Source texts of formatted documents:
****************

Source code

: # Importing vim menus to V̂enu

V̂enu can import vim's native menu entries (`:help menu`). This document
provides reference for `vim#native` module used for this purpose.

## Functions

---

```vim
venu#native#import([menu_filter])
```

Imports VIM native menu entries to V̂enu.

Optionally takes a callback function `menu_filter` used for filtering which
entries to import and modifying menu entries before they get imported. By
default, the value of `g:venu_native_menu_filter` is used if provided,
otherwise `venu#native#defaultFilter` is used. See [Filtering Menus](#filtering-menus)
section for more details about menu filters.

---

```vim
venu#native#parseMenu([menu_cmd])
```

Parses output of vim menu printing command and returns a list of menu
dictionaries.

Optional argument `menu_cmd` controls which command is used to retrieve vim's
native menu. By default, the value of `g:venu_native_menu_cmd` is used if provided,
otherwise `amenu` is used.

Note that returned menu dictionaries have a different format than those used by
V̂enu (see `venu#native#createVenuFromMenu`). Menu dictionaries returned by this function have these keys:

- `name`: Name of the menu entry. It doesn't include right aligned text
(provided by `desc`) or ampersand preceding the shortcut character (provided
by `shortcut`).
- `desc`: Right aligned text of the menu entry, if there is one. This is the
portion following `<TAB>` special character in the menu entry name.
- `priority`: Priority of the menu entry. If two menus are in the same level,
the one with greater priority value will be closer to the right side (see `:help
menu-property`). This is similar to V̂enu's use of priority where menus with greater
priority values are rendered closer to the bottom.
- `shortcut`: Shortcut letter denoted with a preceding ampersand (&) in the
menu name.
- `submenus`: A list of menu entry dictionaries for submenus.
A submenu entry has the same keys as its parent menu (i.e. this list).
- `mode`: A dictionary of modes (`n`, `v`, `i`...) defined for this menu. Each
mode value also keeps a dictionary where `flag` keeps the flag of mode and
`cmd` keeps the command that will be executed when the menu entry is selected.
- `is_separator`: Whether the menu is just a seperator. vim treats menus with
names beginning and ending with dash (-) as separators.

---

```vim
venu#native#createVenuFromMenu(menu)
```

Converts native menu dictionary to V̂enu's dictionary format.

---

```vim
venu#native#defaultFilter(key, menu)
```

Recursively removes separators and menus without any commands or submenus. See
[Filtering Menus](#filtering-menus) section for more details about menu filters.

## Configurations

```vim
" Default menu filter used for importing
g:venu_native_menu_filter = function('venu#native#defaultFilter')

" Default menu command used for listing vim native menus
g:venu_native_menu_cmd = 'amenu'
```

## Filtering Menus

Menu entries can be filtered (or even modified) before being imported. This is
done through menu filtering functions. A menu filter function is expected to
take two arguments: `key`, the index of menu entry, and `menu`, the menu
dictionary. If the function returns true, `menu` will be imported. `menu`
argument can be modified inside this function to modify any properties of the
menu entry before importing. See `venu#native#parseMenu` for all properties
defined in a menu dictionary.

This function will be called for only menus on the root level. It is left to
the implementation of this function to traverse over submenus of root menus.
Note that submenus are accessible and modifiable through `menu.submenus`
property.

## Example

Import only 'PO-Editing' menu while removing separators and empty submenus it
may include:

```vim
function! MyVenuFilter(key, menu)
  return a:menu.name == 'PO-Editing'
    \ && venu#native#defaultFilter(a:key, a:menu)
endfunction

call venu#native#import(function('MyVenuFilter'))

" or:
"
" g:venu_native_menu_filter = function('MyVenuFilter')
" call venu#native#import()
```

****************

_EXERCISE INSTRUCTIONS:_ Reply with one number only: the count of lines in the entries that contain "closer".

_ANSWER BELOW:_ 2